#### [TASK GOAL]
From the entries below, copy each line in which the word "설정하여" occurs.

#### [INPUT FOR THIS TASK]
^^^^

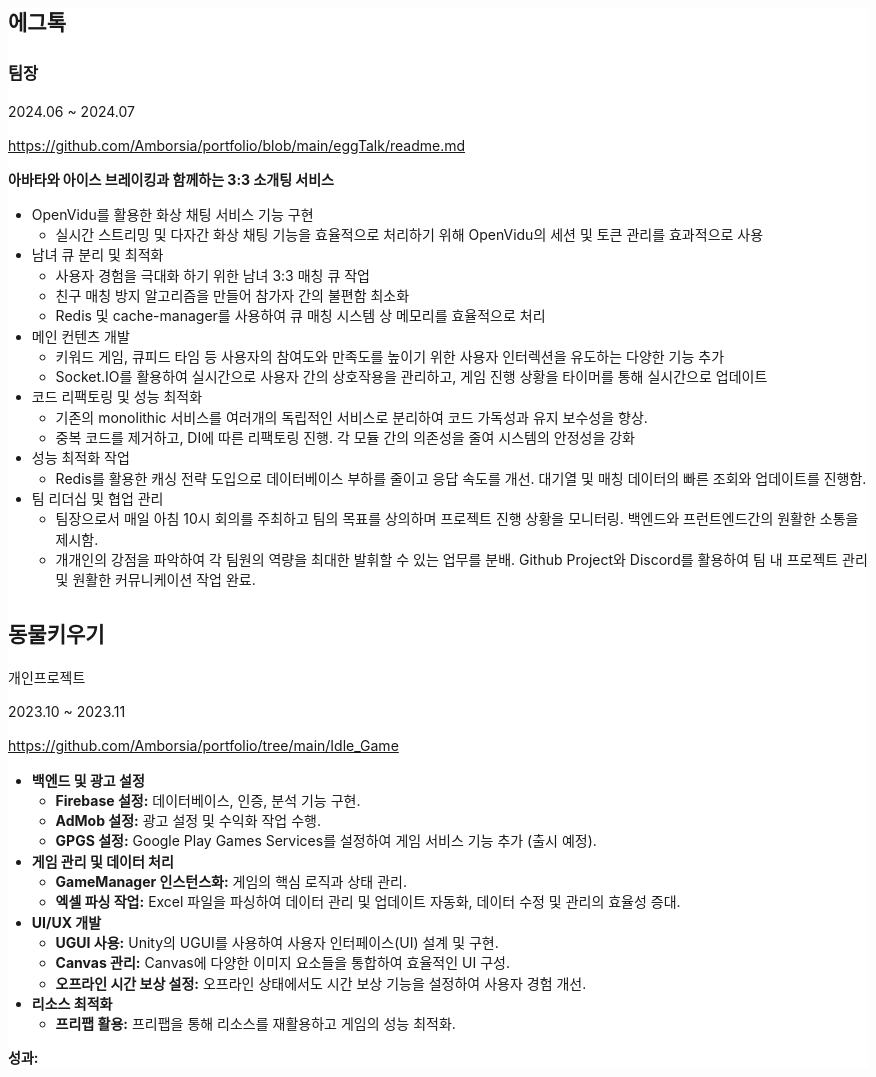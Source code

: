 
## 에그톡

### 팀장

2024.06 ~ 2024.07

https://github.com/Amborsia/portfolio/blob/main/eggTalk/readme.md

**아바타와 아이스 브레이킹과 함께하는 3:3 소개팅 서비스**

- OpenVidu를 활용한 화상 채팅 서비스 기능 구현
    - 실시간 스트리밍 및 다자간 화상 채팅 기능을 효율적으로 처리하기 위해 OpenVidu의 세션 및 토큰 관리를 효과적으로 사용
- 남녀 큐 분리 및 최적화
    - 사용자 경험을 극대화 하기 위한 남녀 3:3 매칭 큐 작업
    - 친구 매칭 방지 알고리즘을 만들어 참가자 간의 불편함 최소화
    - Redis 및 cache-manager를 사용하여 큐 매칭 시스템 상 메모리를 효율적으로 처리
- 메인 컨텐츠 개발
    - 키워드 게임, 큐피드 타임 등 사용자의 참여도와 만족도를 높이기 위한 사용자 인터렉션을 유도하는 다양한 기능 추가
    - Socket.IO를 활용하여 실시간으로 사용자 간의 상호작용을 관리하고, 게임 진행 상황을 타이머를 통해 실시간으로 업데이트
- 코드 리팩토링 및 성능 최적화
    - 기존의 monolithic 서비스를 여러개의 독립적인 서비스로 분리하여 코드 가독성과 유지 보수성을 향상.
    - 중복 코드를 제거하고, DI에 따른 리팩토링 진행. 각 모듈 간의 의존성을 줄여 시스템의 안정성을 강화
- 성능 최적화 작업
    - Redis를 활용한 캐싱 전략 도입으로 데이터베이스 부하를 줄이고 응답 속도를 개선. 대기열 및 매칭 데이터의 빠른 조회와 업데이트를 진행함.
- 팀 리더십 및 협업 관리
    - 팀장으로서 매일 아침 10시 회의를 주최하고 팀의 목표를 상의하며 프로젝트 진행 상황을 모니터링. 백엔드와 프런트엔드간의 원활한 소통을 제시함.
    - 개개인의 강점을 파악하여 각 팀원의 역량을 최대한 발휘할 수 있는 업무를 분배. Github Project와 Discord를 활용하여 팀 내 프로젝트 관리 및 원활한 커뮤니케이션 작업 완료.

## 동물키우기

개인프로젝트

2023.10 ~ 2023.11

https://github.com/Amborsia/portfolio/tree/main/Idle_Game

- **백엔드 및 광고 설정**
    - **Firebase 설정:** 데이터베이스, 인증, 분석 기능 구현.
    - **AdMob 설정:** 광고 설정 및 수익화 작업 수행.
    - **GPGS 설정:** Google Play Games Services를 설정하여 게임 서비스 기능 추가 (출시 예정).
- **게임 관리 및 데이터 처리**
    - **GameManager 인스턴스화:** 게임의 핵심 로직과 상태 관리.
    - **엑셀 파싱 작업:** Excel 파일을 파싱하여 데이터 관리 및 업데이트 자동화, 데이터 수정 및 관리의 효율성 증대.
- **UI/UX 개발**
    - **UGUI 사용:** Unity의 UGUI를 사용하여 사용자 인터페이스(UI) 설계 및 구현.
    - **Canvas 관리:** Canvas에 다양한 이미지 요소들을 통합하여 효율적인 UI 구성.
    - **오프라인 시간 보상 설정:** 오프라인 상태에서도 시간 보상 기능을 설정하여 사용자 경험 개선.
- **리소스 최적화**
    - **프리팹 활용:** 프리팹을 통해 리소스를 재활용하고 게임의 성능 최적화.

**성과:**
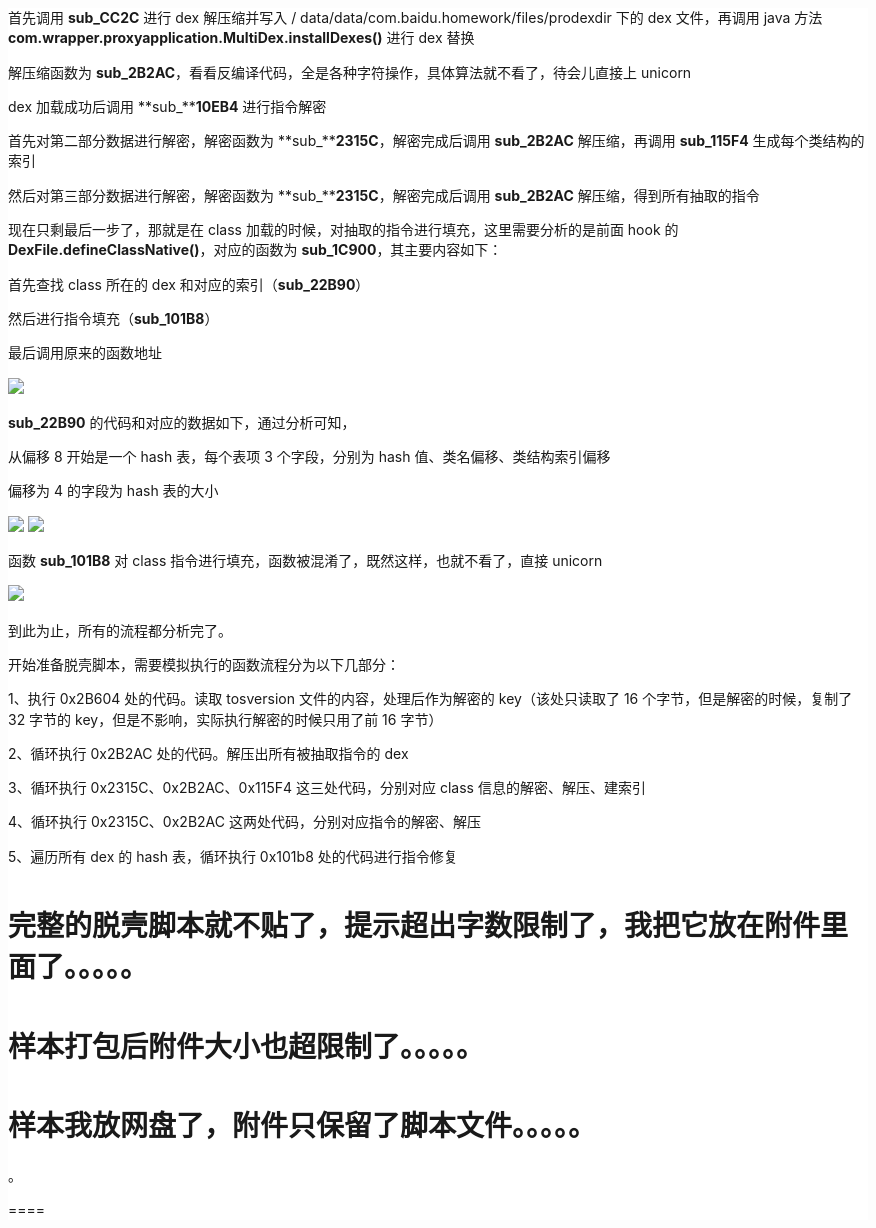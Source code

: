 首先调用 **sub_CC2C** 进行 dex 解压缩并写入 / data/data/com.baidu.homework/files/prodexdir 下的 dex 文件，再调用 java 方法 **com.wrapper.proxyapplication.MultiDex.installDexes()** 进行 dex 替换

解压缩函数为 **sub_2B2AC**，看看反编译代码，全是各种字符操作，具体算法就不看了，待会儿直接上 unicorn

dex 加载成功后调用 **sub_****10EB4** 进行指令解密  

首先对第二部分数据进行解密，解密函数为 **sub_****2315C**，解密完成后调用 **sub_2B2AC** 解压缩，再调用 **sub_115F4** 生成每个类结构的索引

然后对第三部分数据进行解密，解密函数为 **sub_****2315C**，解密完成后调用 **sub_2B2AC** 解压缩，得到所有抽取的指令  

现在只剩最后一步了，那就是在 class 加载的时候，对抽取的指令进行填充，这里需要分析的是前面 hook 的 **DexFile.defineClassNative()**，对应的函数为 **sub_1C900**，其主要内容如下：

首先查找 class 所在的 dex 和对应的索引（**sub_22B90**）

然后进行指令填充（**sub_101B8**）

最后调用原来的函数地址

![](https://bbs.pediy.com/upload/attach/202202/745332_W8TYYEHKDBBVQ6G.jpg)

**sub_22B90** 的代码和对应的数据如下，通过分析可知，

从偏移 8 开始是一个 hash 表，每个表项 3 个字段，分别为 hash 值、类名偏移、类结构索引偏移

偏移为 4 的字段为 hash 表的大小

![](https://bbs.pediy.com/upload/attach/202202/745332_88EJ9QD9GQZSWBQ.jpg) ![](https://bbs.pediy.com/upload/attach/202202/745332_ZUXP3CNZ9T8XTHF.jpg) 

函数 ****sub_101B8**** 对 class 指令进行填充，函数被混淆了，既然这样，也就不看了，直接 unicorn

![](https://bbs.pediy.com/upload/attach/202202/745332_WYWA4NBW7NST6K3.jpg)

到此为止，所有的流程都分析完了。

开始准备脱壳脚本，需要模拟执行的函数流程分为以下几部分：

1、执行 0x2B604 处的代码。读取 tosversion 文件的内容，处理后作为解密的 key（该处只读取了 16 个字节，但是解密的时候，复制了 32 字节的 key，但是不影响，实际执行解密的时候只用了前 16 字节）

2、循环执行 0x2B2AC 处的代码。解压出所有被抽取指令的 dex

3、循环执行 0x2315C、0x2B2AC、0x115F4 这三处代码，分别对应 class 信息的解密、解压、建索引

4、循环执行 0x2315C、0x2B2AC 这两处代码，分别对应指令的解密、解压  

5、遍历所有 dex 的 hash 表，循环执行 0x101b8 处的代码进行指令修复

完整的脱壳脚本就不贴了，提示超出字数限制了，我把它放在附件里面了。。。。。
=====================================

样本打包后附件大小也超限制了。。。。。
===================

样本我放网盘了，附件只保留了脚本文件。。。。。
=======================

。  

====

^^^^

#### [EXERCISE OUTPUT]
    - **GPGS 설정:** Google Play Games Services를 설정하여 게임 서비스 기능 추가 (출시 예정).
    - **오프라인 시간 보상 설정:** 오프라인 상태에서도 시간 보상 기능을 설정하여 사용자 경험 개선.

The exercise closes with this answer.